In talking to some of the young people from my own church one thing has been clear; the influence of friends, both old and young, can be profound. Many educational psychologists will say that strong friendships from an early age affect resilience and learning, but it’s more than that. Most of these young people can name significant older Christians who have influenced them; others have said that a strong peer group has kept them in church. Even those who have left for a while will say it was their friends, often the grandparent figures, who coaxed them back. The other factor they mention is discipleship. They don’t call it that, but what they describe is living and breathing mentoring and discipleship. It has either kept them in the Church, or it has drawn them back after a period of walking away. I had one key person fighting my corner - supporting me and giving me time when I was young. Anna Roberts was the oxygen that gave me protection in my personal toxic soup.

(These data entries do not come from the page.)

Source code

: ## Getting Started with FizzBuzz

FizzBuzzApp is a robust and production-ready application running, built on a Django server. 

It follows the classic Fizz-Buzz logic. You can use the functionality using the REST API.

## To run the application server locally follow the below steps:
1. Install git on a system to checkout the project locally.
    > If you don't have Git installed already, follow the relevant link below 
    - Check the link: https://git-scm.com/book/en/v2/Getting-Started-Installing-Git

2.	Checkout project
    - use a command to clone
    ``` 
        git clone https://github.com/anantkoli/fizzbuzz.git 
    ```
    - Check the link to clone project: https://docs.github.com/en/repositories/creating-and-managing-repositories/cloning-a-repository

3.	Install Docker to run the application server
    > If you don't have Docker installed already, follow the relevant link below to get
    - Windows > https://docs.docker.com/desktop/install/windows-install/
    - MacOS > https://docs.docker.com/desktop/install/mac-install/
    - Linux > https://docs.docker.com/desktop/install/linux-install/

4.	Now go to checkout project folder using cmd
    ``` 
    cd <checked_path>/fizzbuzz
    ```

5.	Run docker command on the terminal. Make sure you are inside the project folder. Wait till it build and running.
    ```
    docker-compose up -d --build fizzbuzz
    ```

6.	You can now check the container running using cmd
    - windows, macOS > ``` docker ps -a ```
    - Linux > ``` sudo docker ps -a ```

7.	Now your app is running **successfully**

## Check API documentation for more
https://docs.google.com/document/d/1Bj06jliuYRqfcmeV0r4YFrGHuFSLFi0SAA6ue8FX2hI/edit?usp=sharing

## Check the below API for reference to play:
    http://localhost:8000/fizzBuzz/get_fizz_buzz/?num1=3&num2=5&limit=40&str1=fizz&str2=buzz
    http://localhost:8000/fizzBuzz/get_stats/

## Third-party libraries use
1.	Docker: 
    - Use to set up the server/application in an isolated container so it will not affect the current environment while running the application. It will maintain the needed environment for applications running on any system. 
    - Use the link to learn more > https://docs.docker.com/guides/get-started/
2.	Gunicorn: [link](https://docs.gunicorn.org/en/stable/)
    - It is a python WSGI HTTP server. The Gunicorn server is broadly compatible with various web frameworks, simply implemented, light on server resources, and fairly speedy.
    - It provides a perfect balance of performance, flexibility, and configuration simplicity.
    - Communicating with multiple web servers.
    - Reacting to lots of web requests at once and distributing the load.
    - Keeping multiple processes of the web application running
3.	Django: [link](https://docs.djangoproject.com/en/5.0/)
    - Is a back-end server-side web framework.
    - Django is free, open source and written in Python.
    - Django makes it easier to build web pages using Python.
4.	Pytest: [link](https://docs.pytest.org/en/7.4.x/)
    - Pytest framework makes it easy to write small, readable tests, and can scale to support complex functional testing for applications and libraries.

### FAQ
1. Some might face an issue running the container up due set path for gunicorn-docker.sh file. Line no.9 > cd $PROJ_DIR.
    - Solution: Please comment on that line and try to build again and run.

Because of Anna’s concern I am ‘alive’ today. My brother didn’t have this.

What has given me hope in talking to these young people has been the acceptance that they can come back to God. This is by no means the norm. My usual experience is of children who slip up, do something wrong, and then feel they can’t come back. We rightly teach that God hates sin, but we forget to re-enforce the power of forgiveness and the ability to come back to an all-embracing God. As one child once said to me, ‘I’ve been too bad, God won’t love me now’. This keeps some away from church for years. This is resilience eroded by not knowing how much they are loved.

It appears that the antidote to the toxic soup that takes away spiritual resilience is as multi-faceted as the cause. It isn’t a quick fix and it’s not a one-size fits all. It’s a whole Church problem, not a crisis in youth and children’s work. Our children need good teaching that is grounded in reality, surrounded in love and given life in its outworking.